Work to complete:
Repeat all the data exactly, and where a record holds a picture, leave that picture out.

(Dataset entries)
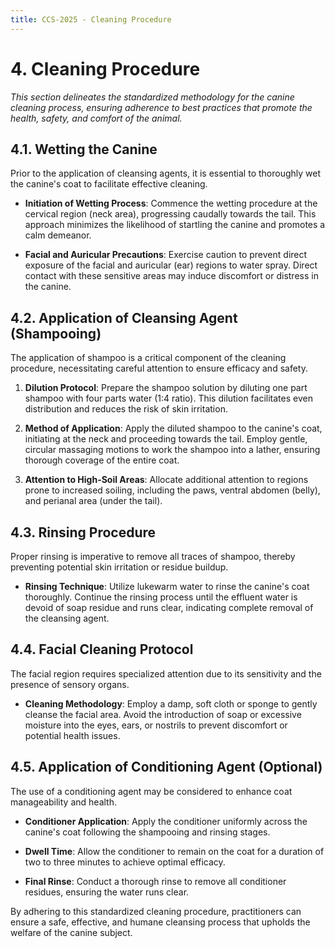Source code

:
 ```yaml
---
title: CCS-2025 - Cleaning Procedure
---
```

# **4. Cleaning Procedure**

_This section delineates the standardized methodology for the canine cleaning process, ensuring adherence to best practices that promote the health, safety, and comfort of the animal._

## **4.1. Wetting the Canine**

Prior to the application of cleansing agents, it is essential to thoroughly wet the canine's coat to facilitate effective cleaning.

- **Initiation of Wetting Process**: Commence the wetting procedure at the cervical region (neck area), progressing caudally towards the tail. This approach minimizes the likelihood of startling the canine and promotes a calm demeanor.
    
- **Facial and Auricular Precautions**: Exercise caution to prevent direct exposure of the facial and auricular (ear) regions to water spray. Direct contact with these sensitive areas may induce discomfort or distress in the canine.
    

## **4.2. Application of Cleansing Agent (Shampooing)**

The application of shampoo is a critical component of the cleaning procedure, necessitating careful attention to ensure efficacy and safety.

1. **Dilution Protocol**: Prepare the shampoo solution by diluting one part shampoo with four parts water (1:4 ratio). This dilution facilitates even distribution and reduces the risk of skin irritation.
    
2. **Method of Application**: Apply the diluted shampoo to the canine's coat, initiating at the neck and proceeding towards the tail. Employ gentle, circular massaging motions to work the shampoo into a lather, ensuring thorough coverage of the entire coat.
    
3. **Attention to High-Soil Areas**: Allocate additional attention to regions prone to increased soiling, including the paws, ventral abdomen (belly), and perianal area (under the tail).
    

## **4.3. Rinsing Procedure**

Proper rinsing is imperative to remove all traces of shampoo, thereby preventing potential skin irritation or residue buildup.

- **Rinsing Technique**: Utilize lukewarm water to rinse the canine's coat thoroughly. Continue the rinsing process until the effluent water is devoid of soap residue and runs clear, indicating complete removal of the cleansing agent.

## **4.4. Facial Cleaning Protocol**

The facial region requires specialized attention due to its sensitivity and the presence of sensory organs.

- **Cleaning Methodology**: Employ a damp, soft cloth or sponge to gently cleanse the facial area. Avoid the introduction of soap or excessive moisture into the eyes, ears, or nostrils to prevent discomfort or potential health issues.

## **4.5. Application of Conditioning Agent (Optional)**

The use of a conditioning agent may be considered to enhance coat manageability and health.

- **Conditioner Application**: Apply the conditioner uniformly across the canine's coat following the shampooing and rinsing stages.
    
- **Dwell Time**: Allow the conditioner to remain on the coat for a duration of two to three minutes to achieve optimal efficacy.
    
- **Final Rinse**: Conduct a thorough rinse to remove all conditioner residues, ensuring the water runs clear.
    

By adhering to this standardized cleaning procedure, practitioners can ensure a safe, effective, and humane cleansing process that upholds the welfare of the canine subject.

Response below:
Source code

:
 ```yaml
---
title: CCS-2025 - Cleaning Procedure
---
```

# **4. Cleaning Procedure**

_This section delineates the standardized methodology for the canine cleaning process, ensuring adherence to best practices that promote the health, safety, and comfort of the animal._

## **4.1. Wetting the Canine**

Prior to the application of cleansing agents, it is essential to thoroughly wet the canine's coat to facilitate effective cleaning.

- **Initiation of Wetting Process**: Commence the wetting procedure at the cervical region (neck area), progressing caudally towards the tail. This approach minimizes the likelihood of startling the canine and promotes a calm demeanor.
    
- **Facial and Auricular Precautions**: Exercise caution to prevent direct exposure of the facial and auricular (ear) regions to water spray. Direct contact with these sensitive areas may induce discomfort or distress in the canine.
    

## **4.2. Application of Cleansing Agent (Shampooing)**

The application of shampoo is a critical component of the cleaning procedure, necessitating careful attention to ensure efficacy and safety.

1. **Dilution Protocol**: Prepare the shampoo solution by diluting one part shampoo with four parts water (1:4 ratio). This dilution facilitates even distribution and reduces the risk of skin irritation.
    
2. **Method of Application**: Apply the diluted shampoo to the canine's coat, initiating at the neck and proceeding towards the tail. Employ gentle, circular massaging motions to work the shampoo into a lather, ensuring thorough coverage of the entire coat.
    
3. **Attention to High-Soil Areas**: Allocate additional attention to regions prone to increased soiling, including the paws, ventral abdomen (belly), and perianal area (under the tail).
    

## **4.3. Rinsing Procedure**

Proper rinsing is imperative to remove all traces of shampoo, thereby preventing potential skin irritation or residue buildup.

- **Rinsing Technique**: Utilize lukewarm water to rinse the canine's coat thoroughly. Continue the rinsing process until the effluent water is devoid of soap residue and runs clear, indicating complete removal of the cleansing agent.

## **4.4. Facial Cleaning Protocol**

The facial region requires specialized attention due to its sensitivity and the presence of sensory organs.

- **Cleaning Methodology**: Employ a damp, soft cloth or sponge to gently cleanse the facial area. Avoid the introduction of soap or excessive moisture into the eyes, ears, or nostrils to prevent discomfort or potential health issues.

## **4.5. Application of Conditioning Agent (Optional)**

The use of a conditioning agent may be considered to enhance coat manageability and health.

- **Conditioner Application**: Apply the conditioner uniformly across the canine's coat following the shampooing and rinsing stages.
    
- **Dwell Time**: Allow the conditioner to remain on the coat for a duration of two to three minutes to achieve optimal efficacy.
    
- **Final Rinse**: Conduct a thorough rinse to remove all conditioner residues, ensuring the water runs clear.
    

By adhering to this standardized cleaning procedure, practitioners can ensure a safe, effective, and humane cleansing process that upholds the welfare of the canine subject.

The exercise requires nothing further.